◆ TASK TO CARRY OUT
Copy out every line of the data exactly; do not include the images.

◆ MATERIAL SUPPLIED
Content starts

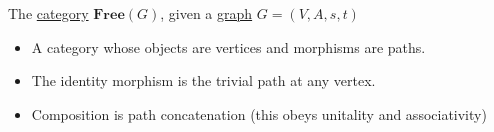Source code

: The \href{doc/1 math/Seven Sketches in Compositionality/Chapter 3: Databases/2 Categories/1 Free Categories/1 Category}{category} $\mathbf{Free}(G)$, given a \href{doc/1 math/Seven Sketches in Compositionality/Chapter 1: Generative Effects/3 Preorders/Graph}{graph} $G=(V,A,s,t)$

\begin{itemize}
    \item  A category whose objects are vertices and morphisms are paths.
    \item The identity morphism is the trivial path at any vertex.
    \item Composition is path concatenation (this obeys unitality and associativity)
  \end{itemize}
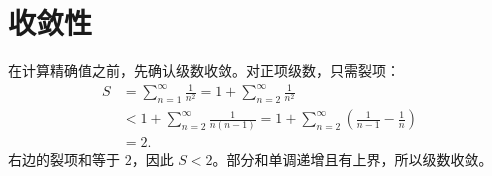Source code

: \section{收敛性}

在计算精确值之前，先确认级数收敛。对正项级数，只需裂项：
\begin{equation}
\begin{aligned}
S&=\sum_{n=1}^{\infty}\frac{1}{n^2}
=1+\sum_{n=2}^{\infty}\frac{1}{n^2}\\
&<1+\sum_{n=2}^{\infty}\frac{1}{n(n-1)}
=1+\sum_{n=2}^{\infty}\left(\frac{1}{n-1}-\frac{1}{n}\right)\\
&=2.
\end{aligned}
\label{eq:convergence}
\end{equation}
右边的裂项和等于 $2$，因此 $S<2$。部分和单调递增且有上界，所以级数收敛。
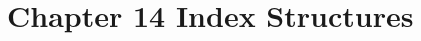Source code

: \documentclass[../../main.tex]{subfiles}
\begin{document}
\section{Chapter 14 Index Structures}



\end{document}
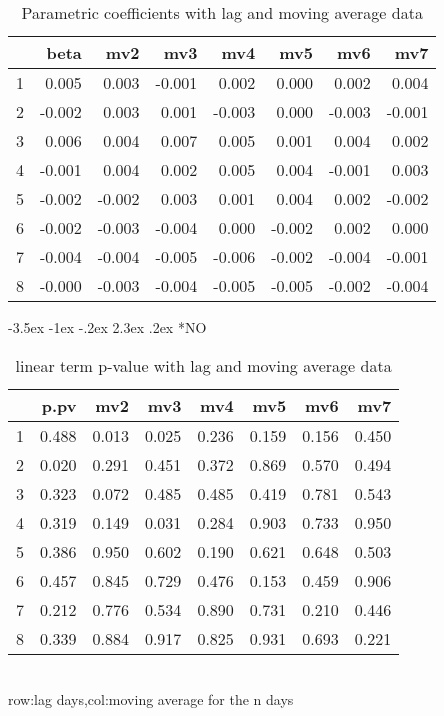 \documentclass[a4paper, 12pt]{article}
\makeatletter
\def\large{\fontsize{14}{20}\selectfont}
\renewcommand\subsection{\@startsection {subsection}{1}{\z@}%
                                   {-3.5ex \@plus -1ex \@minus -.2ex}%
                                   {2.3ex \@plus.2ex}%
                                   {\centering\normalfont\large\bfseries}}
\makeatother
\begin{document}
\begin{table}[h]
\centering
\caption{Parametric coefficients with lag and moving average data}
\begin{tabular}{rrrrrrrr}
  \hline
 & beta & mv2 & mv3 & mv4 & mv5 & mv6 & mv7 \\
  \hline
1 & 0.005 & 0.003 & -0.001 & 0.002 & 0.000 & 0.002 & 0.004 \\
  2 & -0.002 & 0.003 & 0.001 & -0.003 & 0.000 & -0.003 & -0.001 \\
  3 & 0.006 & 0.004 & 0.007 & 0.005 & 0.001 & 0.004 & 0.002 \\
  4 & -0.001 & 0.004 & 0.002 & 0.005 & 0.004 & -0.001 & 0.003 \\
  5 & -0.002 & -0.002 & 0.003 & 0.001 & 0.004 & 0.002 & -0.002 \\
  6 & -0.002 & -0.003 & -0.004 & 0.000 & -0.002 & 0.002 & 0.000 \\
  7 & -0.004 & -0.004 & -0.005 & -0.006 & -0.002 & -0.004 & -0.001 \\
  8 & -0.000 & -0.003 & -0.004 & -0.005 & -0.005 & -0.002 & -0.004 \\
   \hline
\end{tabular}
\end{table}
\clearpage
\subsection*{NO}
\begin{table}[h]
\centering
\caption{linear term p-value with lag and moving average data}
\begin{tabular}{rrrrrrrr}
  \hline
 & p.pv & mv2 & mv3 & mv4 & mv5 & mv6 & mv7 \\
  \hline
1 & 0.488 & 0.013 & 0.025 & 0.236 & 0.159 & 0.156 & 0.450 \\
  2 & 0.020 & 0.291 & 0.451 & 0.372 & 0.869 & 0.570 & 0.494 \\
  3 & 0.323 & 0.072 & 0.485 & 0.485 & 0.419 & 0.781 & 0.543 \\
  4 & 0.319 & 0.149 & 0.031 & 0.284 & 0.903 & 0.733 & 0.950 \\
  5 & 0.386 & 0.950 & 0.602 & 0.190 & 0.621 & 0.648 & 0.503 \\
  6 & 0.457 & 0.845 & 0.729 & 0.476 & 0.153 & 0.459 & 0.906 \\
  7 & 0.212 & 0.776 & 0.534 & 0.890 & 0.731 & 0.210 & 0.446 \\
  8 & 0.339 & 0.884 & 0.917 & 0.825 & 0.931 & 0.693 & 0.221 \\
   \hline
\end{tabular}
\\row:lag days,col:moving average for the n days
\end{table}
\end{document}
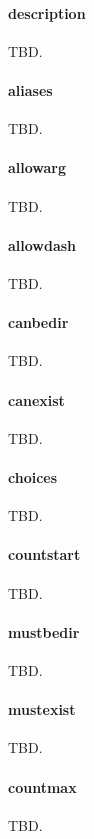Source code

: \documentclass[a4paper]{article}
\begin{document}
\paragraph{description} TBD.

\label{prop:aliases}
\paragraph{aliases} TBD.

\label{prop:allowarg}
\paragraph{allowarg} TBD.

\label{prop:allowdash}
\paragraph{allowdash} TBD.

\label{prop:canbedir}
\paragraph{canbedir} TBD.

\label{prop:canexist}
\paragraph{canexist} TBD.

\label{prop:choices}
\paragraph{choices} TBD.

\label{prop:countstart}
\paragraph{countstart} TBD.

\label{prop:mustbedir}
\paragraph{mustbedir} TBD.

\label{prop:mustexist}
\paragraph{mustexist} TBD.

\label{prop:countmax}
\paragraph{countmax} TBD.
\end{document}
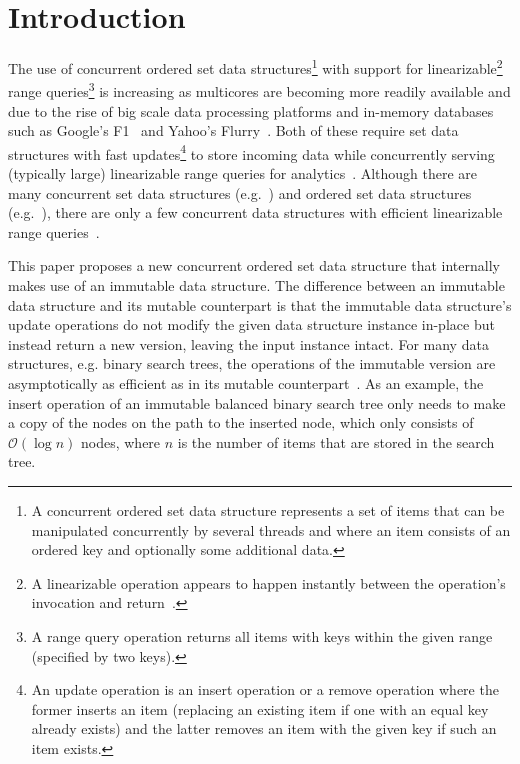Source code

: \documentclass[a4paper,UKenglish]{oasics}
\begin{document}
\section{Introduction\label{sec:intro}}
The use of concurrent ordered set data structures\footnote{A concurrent ordered set data structure represents a set of items that can be manipulated concurrently by several threads and where an item consists of an ordered key and optionally some additional data.} with support for linearizable\footnote{A linearizable operation appears to happen instantly between the operation's invocation and return~\cite{HerlihyLinearizability}.} range queries\footnote{A range query operation returns all items with keys within the given range (specified by two keys).} is increasing as multicores are becoming more readily available and due to the rise of big scale data processing platforms and in-memory databases such as Google's F1~\cite{ShuteF1} and Yahoo's Flurry~\cite{Furry}.
Both of these require set data structures with fast updates\footnote{An update operation is an insert operation or a remove operation where the former inserts an item (replacing an existing item if one with an equal key already exists) and the latter removes an item with the given key if such an item exists.} to store incoming data while concurrently serving (typically large) linearizable range queries for analytics~\cite{BasinKiWi}. %
Although there are many concurrent set data structures (e.g.~\cite{shalevExtendableLockFreeHash, michaelHashTable, ProkopecCtrie}) and ordered set data structures (e.g.~\cite{fraser2004practical,NatarajanFastLockFree,NBKASearchTree}), there are only a few concurrent data structures with efficient linearizable range queries~\cite{RangeQKArySeachTree,AvniLeaplist,CFRangeQueries,CATreeLCPC,ChatterjeeLFRangeQueries,BasinKiWi}.

This paper proposes a new concurrent ordered set data structure that internally makes use of an immutable data structure. %
The difference between an immutable data structure and its mutable counterpart is that the immutable data structure's update operations do not modify the given data structure instance in-place but instead return a new version, leaving the input instance intact. %
For many data structures, e.g. binary search trees, the operations of the immutable version are asymptotically as efficient as in its mutable counterpart~\cite{okasaki1999purely}.
As an example, the insert operation of an immutable balanced binary search tree only needs to make a copy of the nodes on the path to the inserted node, which only consists of $\mathcal{O}(\log{}n)$ nodes, where $n$ is the number of items that are stored in the search tree. 
\end{document}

Content ends

◆ WRITTEN ANSWER
Source code

: The \href{doc/1 math/Seven Sketches in Compositionality/Chapter 3: Databases/2 Categories/1 Free Categories/1 Category}{category} $\mathbf{Free}(G)$, given a \href{doc/1 math/Seven Sketches in Compositionality/Chapter 1: Generative Effects/3 Preorders/Graph}{graph} $G=(V,A,s,t)$

\begin{itemize}
    \item  A category whose objects are vertices and morphisms are paths.
    \item The identity morphism is the trivial path at any vertex.
    \item Composition is path concatenation (this obeys unitality and associativity)
  \end{itemize}
Source code

: \section{收敛性}

在计算精确值之前，先确认级数收敛。对正项级数，只需裂项：
\begin{equation}
\begin{aligned}
S&=\sum_{n=1}^{\infty}\frac{1}{n^2}
=1+\sum_{n=2}^{\infty}\frac{1}{n^2}\\
&<1+\sum_{n=2}^{\infty}\frac{1}{n(n-1)}
=1+\sum_{n=2}^{\infty}\left(\frac{1}{n-1}-\frac{1}{n}\right)\\
&=2.
\end{aligned}
\label{eq:convergence}
\end{equation}
右边的裂项和等于 $2$，因此 $S<2$。部分和单调递增且有上界，所以级数收敛。
Source code

: \documentclass[../../main.tex]{subfiles}
\begin{document}
\section{Chapter 14 Index Structures}



\end{document}
 \documentclass[a4paper, 12pt]{article}
\makeatletter
\def\large{\fontsize{14}{20}\selectfont}
\renewcommand\subsection{\@startsection {subsection}{1}{\z@}%
                                   {-3.5ex \@plus -1ex \@minus -.2ex}%
                                   {2.3ex \@plus.2ex}%
                                   {\centering\normalfont\large\bfseries}}
\makeatother
\begin{document}
\begin{table}[h]
\centering
\caption{Parametric coefficients with lag and moving average data}
\begin{tabular}{rrrrrrrr}
  \hline
 & beta & mv2 & mv3 & mv4 & mv5 & mv6 & mv7 \\
  \hline
1 & 0.005 & 0.003 & -0.001 & 0.002 & 0.000 & 0.002 & 0.004 \\
  2 & -0.002 & 0.003 & 0.001 & -0.003 & 0.000 & -0.003 & -0.001 \\
  3 & 0.006 & 0.004 & 0.007 & 0.005 & 0.001 & 0.004 & 0.002 \\
  4 & -0.001 & 0.004 & 0.002 & 0.005 & 0.004 & -0.001 & 0.003 \\
  5 & -0.002 & -0.002 & 0.003 & 0.001 & 0.004 & 0.002 & -0.002 \\
  6 & -0.002 & -0.003 & -0.004 & 0.000 & -0.002 & 0.002 & 0.000 \\
  7 & -0.004 & -0.004 & -0.005 & -0.006 & -0.002 & -0.004 & -0.001 \\
  8 & -0.000 & -0.003 & -0.004 & -0.005 & -0.005 & -0.002 & -0.004 \\
   \hline
\end{tabular}
\end{table}
\clearpage
\subsection*{NO}
\begin{table}[h]
\centering
\caption{linear term p-value with lag and moving average data}
\begin{tabular}{rrrrrrrr}
  \hline
 & p.pv & mv2 & mv3 & mv4 & mv5 & mv6 & mv7 \\
  \hline
1 & 0.488 & 0.013 & 0.025 & 0.236 & 0.159 & 0.156 & 0.450 \\
  2 & 0.020 & 0.291 & 0.451 & 0.372 & 0.869 & 0.570 & 0.494 \\
  3 & 0.323 & 0.072 & 0.485 & 0.485 & 0.419 & 0.781 & 0.543 \\
  4 & 0.319 & 0.149 & 0.031 & 0.284 & 0.903 & 0.733 & 0.950 \\
  5 & 0.386 & 0.950 & 0.602 & 0.190 & 0.621 & 0.648 & 0.503 \\
  6 & 0.457 & 0.845 & 0.729 & 0.476 & 0.153 & 0.459 & 0.906 \\
  7 & 0.212 & 0.776 & 0.534 & 0.890 & 0.731 & 0.210 & 0.446 \\
  8 & 0.339 & 0.884 & 0.917 & 0.825 & 0.931 & 0.693 & 0.221 \\
   \hline
\end{tabular}
\\row:lag days,col:moving average for the n days
\end{table}
\end{document}
Source code

: \documentclass[a4paper]{article}
\begin{document}
\paragraph{description} TBD.

\label{prop:aliases}
\paragraph{aliases} TBD.

\label{prop:allowarg}
\paragraph{allowarg} TBD.

\label{prop:allowdash}
\paragraph{allowdash} TBD.

\label{prop:canbedir}
\paragraph{canbedir} TBD.

\label{prop:canexist}
\paragraph{canexist} TBD.

\label{prop:choices}
\paragraph{choices} TBD.

\label{prop:countstart}
\paragraph{countstart} TBD.

\label{prop:mustbedir}
\paragraph{mustbedir} TBD.

\label{prop:mustexist}
\paragraph{mustexist} TBD.

\label{prop:countmax}
\paragraph{countmax} TBD.
\end{document}
Source code

: \documentclass[a4paper,UKenglish]{oasics}
\begin{document}
\section{Introduction\label{sec:intro}}
The use of concurrent ordered set data structures\footnote{A concurrent ordered set data structure represents a set of items that can be manipulated concurrently by several threads and where an item consists of an ordered key and optionally some additional data.} with support for linearizable\footnote{A linearizable operation appears to happen instantly between the operation's invocation and return~\cite{HerlihyLinearizability}.} range queries\footnote{A range query operation returns all items with keys within the given range (specified by two keys).} is increasing as multicores are becoming more readily available and due to the rise of big scale data processing platforms and in-memory databases such as Google's F1~\cite{ShuteF1} and Yahoo's Flurry~\cite{Furry}.
Both of these require set data structures with fast updates\footnote{An update operation is an insert operation or a remove operation where the former inserts an item (replacing an existing item if one with an equal key already exists) and the latter removes an item with the given key if such an item exists.} to store incoming data while concurrently serving (typically large) linearizable range queries for analytics~\cite{BasinKiWi}. %
Although there are many concurrent set data structures (e.g.~\cite{shalevExtendableLockFreeHash, michaelHashTable, ProkopecCtrie}) and ordered set data structures (e.g.~\cite{fraser2004practical,NatarajanFastLockFree,NBKASearchTree}), there are only a few concurrent data structures with efficient linearizable range queries~\cite{RangeQKArySeachTree,AvniLeaplist,CFRangeQueries,CATreeLCPC,ChatterjeeLFRangeQueries,BasinKiWi}.

This paper proposes a new concurrent ordered set data structure that internally makes use of an immutable data structure. %
The difference between an immutable data structure and its mutable counterpart is that the immutable data structure's update operations do not modify the given data structure instance in-place but instead return a new version, leaving the input instance intact. %
For many data structures, e.g. binary search trees, the operations of the immutable version are asymptotically as efficient as in its mutable counterpart~\cite{okasaki1999purely}.
As an example, the insert operation of an immutable balanced binary search tree only needs to make a copy of the nodes on the path to the inserted node, which only consists of $\mathcal{O}(\log{}n)$ nodes, where $n$ is the number of items that are stored in the search tree. 
\end{document}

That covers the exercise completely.